> _The task_: Compute how many lines in the entries below contain "CreateAssetValues", and output nothing but the number.

=======

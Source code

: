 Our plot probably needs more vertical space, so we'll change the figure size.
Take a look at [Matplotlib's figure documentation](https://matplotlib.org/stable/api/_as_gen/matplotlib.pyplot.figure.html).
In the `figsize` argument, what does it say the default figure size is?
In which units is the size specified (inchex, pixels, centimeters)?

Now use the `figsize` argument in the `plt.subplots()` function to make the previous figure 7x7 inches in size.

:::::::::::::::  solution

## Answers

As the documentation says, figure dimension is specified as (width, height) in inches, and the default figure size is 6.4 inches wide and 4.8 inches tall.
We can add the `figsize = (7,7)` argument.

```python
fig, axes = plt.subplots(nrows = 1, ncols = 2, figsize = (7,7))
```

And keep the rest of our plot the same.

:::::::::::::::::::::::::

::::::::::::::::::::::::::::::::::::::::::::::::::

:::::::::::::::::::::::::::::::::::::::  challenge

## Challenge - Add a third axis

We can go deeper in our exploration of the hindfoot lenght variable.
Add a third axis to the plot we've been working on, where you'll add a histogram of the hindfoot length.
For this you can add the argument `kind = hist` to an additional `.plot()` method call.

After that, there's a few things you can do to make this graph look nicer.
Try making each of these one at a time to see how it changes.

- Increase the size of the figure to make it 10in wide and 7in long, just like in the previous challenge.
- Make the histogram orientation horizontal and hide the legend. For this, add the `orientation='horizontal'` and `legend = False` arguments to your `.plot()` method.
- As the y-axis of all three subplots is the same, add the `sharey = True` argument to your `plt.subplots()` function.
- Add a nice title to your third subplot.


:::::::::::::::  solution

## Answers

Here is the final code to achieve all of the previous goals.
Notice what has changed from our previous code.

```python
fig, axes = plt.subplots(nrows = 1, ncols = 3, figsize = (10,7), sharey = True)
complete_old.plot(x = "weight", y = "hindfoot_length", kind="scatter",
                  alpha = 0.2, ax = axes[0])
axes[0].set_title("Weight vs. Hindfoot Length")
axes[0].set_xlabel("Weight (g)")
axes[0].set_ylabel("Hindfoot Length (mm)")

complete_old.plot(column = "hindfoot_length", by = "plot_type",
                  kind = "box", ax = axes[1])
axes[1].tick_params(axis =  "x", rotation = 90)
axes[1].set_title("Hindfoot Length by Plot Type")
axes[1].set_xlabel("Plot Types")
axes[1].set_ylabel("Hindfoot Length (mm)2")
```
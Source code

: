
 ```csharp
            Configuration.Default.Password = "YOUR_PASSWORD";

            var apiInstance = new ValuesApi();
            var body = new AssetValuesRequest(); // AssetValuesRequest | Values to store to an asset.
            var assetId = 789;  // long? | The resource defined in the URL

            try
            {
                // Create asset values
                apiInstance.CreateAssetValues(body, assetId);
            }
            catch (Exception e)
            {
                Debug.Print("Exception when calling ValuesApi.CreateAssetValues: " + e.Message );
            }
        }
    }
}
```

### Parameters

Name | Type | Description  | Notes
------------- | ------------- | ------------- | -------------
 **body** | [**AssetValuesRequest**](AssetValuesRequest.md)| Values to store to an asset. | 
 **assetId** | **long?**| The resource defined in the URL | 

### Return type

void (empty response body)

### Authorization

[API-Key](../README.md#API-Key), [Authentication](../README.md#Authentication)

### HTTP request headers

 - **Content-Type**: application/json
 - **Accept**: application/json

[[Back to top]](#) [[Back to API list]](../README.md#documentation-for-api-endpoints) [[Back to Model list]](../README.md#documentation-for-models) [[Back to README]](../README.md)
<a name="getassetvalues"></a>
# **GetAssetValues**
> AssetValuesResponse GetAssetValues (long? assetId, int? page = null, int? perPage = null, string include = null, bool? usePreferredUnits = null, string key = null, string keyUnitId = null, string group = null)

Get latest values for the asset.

=======

> _Task output_: 2